An adult who develops parvovirus B19 may have no symptoms at all, or may develop a rash, joint pain or swelling or both. The joint symptoms usually resolve in a week or two, but can last longer.
Parvovirus B19 is usually a mild illness. It resolves without treatment among children and adults who are otherwise healthy.
Between 4 to 20 days.
Persons are contagious before the rash develops and once the rash appears, those who have no underlying immune deficiency are usually no longer infectious.
Parvovirus B19 and Pregnancy
Usually there is no serious complication for a pregnant woman or her unborn baby following exposure to a person with parvovirus B19.
About 50 per cent of women are already immune to this infection, and these women and their unborn babies are protected from illness and infection.
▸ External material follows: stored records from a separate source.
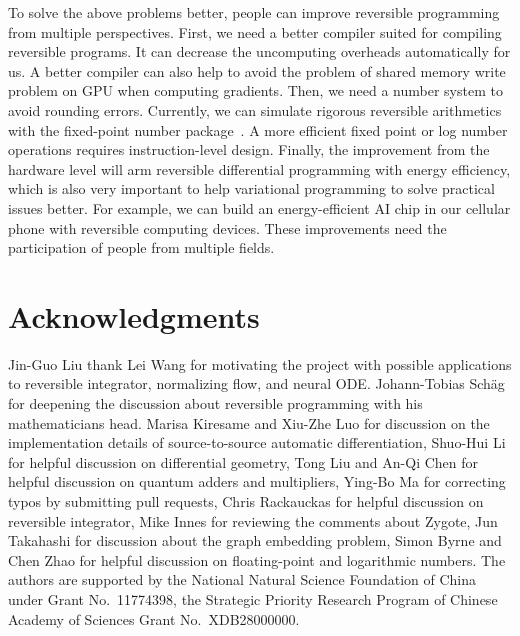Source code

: \documentclass{article}
\newcommand{\<}{\langle}
\renewcommand{\>}{\rangle}
\newcommand{\blue}[1]{[{\bf  \color{blue}{JG: #1}}]}
\newcommand{\orange}[1]{}
\theoremstyle{definition}\newtheorem{definition}{\textit{Definition}}
\begin{document}
To solve the above problems better, people can improve reversible programming from multiple perspectives.\orange{Unless the underlying CPU arch would be reversible, which is not}
First, we need a better compiler suited for compiling reversible programs. It can decrease the uncomputing overheads automatically for us.
A better compiler can also help to avoid the problem of shared memory write problem on GPU when computing gradients.
Then, we need a number system to avoid rounding errors. Currently, we can simulate rigorous reversible arithmetics with the fixed-point number package~\cite{FixedPointNumbers,LogarithmicNumbers}. A more efficient fixed point or log number operations requires instruction-level design.
Finally, the improvement from the hardware level will arm reversible differential programming with energy efficiency, which is also very important to help variational programming to solve practical issues better. For example, we can build an energy-efficient AI chip in our cellular phone with reversible computing devices.
These improvements need the participation of people from multiple fields.


\section{Acknowledgments}
Jin-Guo Liu thank Lei Wang for motivating the project with possible applications to reversible integrator, normalizing flow, and neural ODE.
Johann-Tobias Schäg for deepening the discussion about reversible programming with his mathematicians head.
Marisa Kiresame and Xiu-Zhe Luo for discussion on the implementation details of source-to-source automatic differentiation,
Shuo-Hui Li for helpful discussion on differential geometry, Tong Liu and An-Qi Chen for helpful discussion on quantum adders and multipliers, Ying-Bo Ma for correcting typos by submitting pull requests, Chris Rackauckas for helpful discussion on reversible integrator, Mike Innes for reviewing the comments about Zygote, Jun Takahashi for discussion about the graph embedding problem, Simon Byrne and Chen Zhao for helpful discussion on floating-point and logarithmic numbers.
The authors are supported by the National Natural Science Foundation of China under Grant No.~11774398, the Strategic Priority Research Program of Chinese Academy of Sciences Grant No.~XDB28000000.
\end{document}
Even if a woman is susceptible and gets infected with parvovirus B19, she usually experiences only a mild illness.
Likewise, her unborn baby usually does not have any problems attributable to parvovirus B19 infection.
Sometimes, however, parvovirus B19 infection will cause the unborn baby to have severe anaemia and the woman may have a miscarriage. This occurs in less than 5 per cent of all pregnant women who are infected with parvovirus B19 and occurs more commonly during the first half of pregnancy.
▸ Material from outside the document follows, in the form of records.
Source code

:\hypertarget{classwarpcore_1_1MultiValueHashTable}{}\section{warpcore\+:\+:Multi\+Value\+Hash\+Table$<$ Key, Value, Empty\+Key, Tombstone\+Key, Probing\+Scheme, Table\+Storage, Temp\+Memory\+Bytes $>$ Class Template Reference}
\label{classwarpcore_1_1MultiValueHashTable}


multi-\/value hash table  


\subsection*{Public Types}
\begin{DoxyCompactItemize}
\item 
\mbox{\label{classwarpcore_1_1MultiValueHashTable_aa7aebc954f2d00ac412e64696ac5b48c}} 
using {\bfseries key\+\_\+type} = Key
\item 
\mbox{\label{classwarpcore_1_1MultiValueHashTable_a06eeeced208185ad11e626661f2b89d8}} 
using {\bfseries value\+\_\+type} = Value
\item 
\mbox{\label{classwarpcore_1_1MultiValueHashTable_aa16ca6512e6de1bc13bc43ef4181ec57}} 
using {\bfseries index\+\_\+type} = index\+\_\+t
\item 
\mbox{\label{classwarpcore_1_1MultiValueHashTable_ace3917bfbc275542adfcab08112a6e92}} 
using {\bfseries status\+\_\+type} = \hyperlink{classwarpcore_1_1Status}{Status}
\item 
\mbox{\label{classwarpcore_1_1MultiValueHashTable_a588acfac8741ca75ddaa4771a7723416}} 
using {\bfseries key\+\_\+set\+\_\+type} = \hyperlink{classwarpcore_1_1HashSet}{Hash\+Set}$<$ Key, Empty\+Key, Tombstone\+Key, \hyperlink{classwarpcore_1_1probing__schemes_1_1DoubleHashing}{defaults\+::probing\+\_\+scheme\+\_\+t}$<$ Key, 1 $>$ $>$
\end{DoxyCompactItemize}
There is no evidence that parvovirus B19 infection causes birth defects or mental retardation.
There is no universal recommended approach to monitor a pregnant woman who has a documented parvovirus B19 infection. Some doctors treat a parvovirus B19 infection in a pregnant woman as a low-risk condition and continue to provide routine prenatal care. Other physicians may increase the frequency of doctors visits and perform blood tests and ultrasound examinations to monitor the health of the unborn baby. The benefit of these tests in this situation, however, is not clear.
A blood test for parvovirus B19 may show that you are immune to parvovirus and do not have the infection, are not immune and could be infected if exposed, or have had a recent infection.
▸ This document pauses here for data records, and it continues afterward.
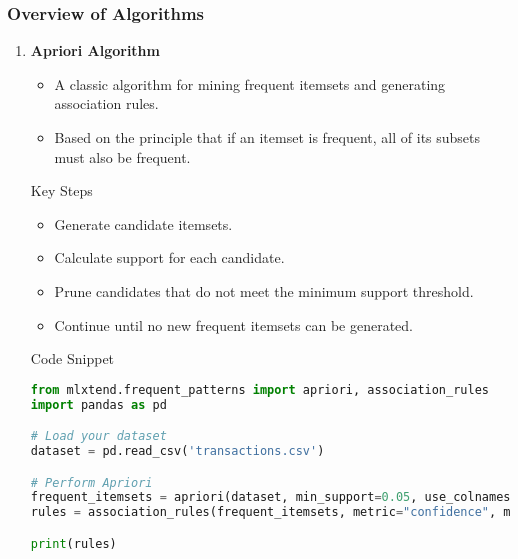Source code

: \documentclass[aspectratio=169]{beamer}
\begin{document}
\begin{frame}[fragile]
    \frametitle{Overview of Algorithms}
    \begin{enumerate}
        \item \textbf{Apriori Algorithm}
        \begin{itemize}
            \item A classic algorithm for mining frequent itemsets and generating association rules.
            \item Based on the principle that if an itemset is frequent, all of its subsets must also be frequent.
        \end{itemize}

        \begin{block}{Key Steps}
            \begin{itemize}
                \item Generate candidate itemsets.
                \item Calculate support for each candidate.
                \item Prune candidates that do not meet the minimum support threshold.
                \item Continue until no new frequent itemsets can be generated.
            \end{itemize}
        \end{block}
        
        \begin{block}{Code Snippet}
            \begin{lstlisting}[language=Python]
from mlxtend.frequent_patterns import apriori, association_rules
import pandas as pd

# Load your dataset
dataset = pd.read_csv('transactions.csv')

# Perform Apriori
frequent_itemsets = apriori(dataset, min_support=0.05, use_colnames=True)
rules = association_rules(frequent_itemsets, metric="confidence", min_threshold=0.5)

print(rules)
            \end{lstlisting}
        \end{block}
    \end{enumerate}
\end{frame}
\end{document}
If the unborn baby appears to be ill, there are special diagnostic and treatment options available, and your obstetrician will discuss these options with you and their potential benefits and the risks.
Controlling the spread of infection
The virus is spread by contact with infected respiratory secretions (for example, by coughing), and from mother to unborn child.
There is no vaccine or medicine that prevents parvovirus B19 infection.
Frequent, good handwashing practices, not sharing food, utensils or handkerchiefs will assist in controlling the spread of this virus.
Surfaces contaminated by respiratory secretions need to be cleaned thoroughly.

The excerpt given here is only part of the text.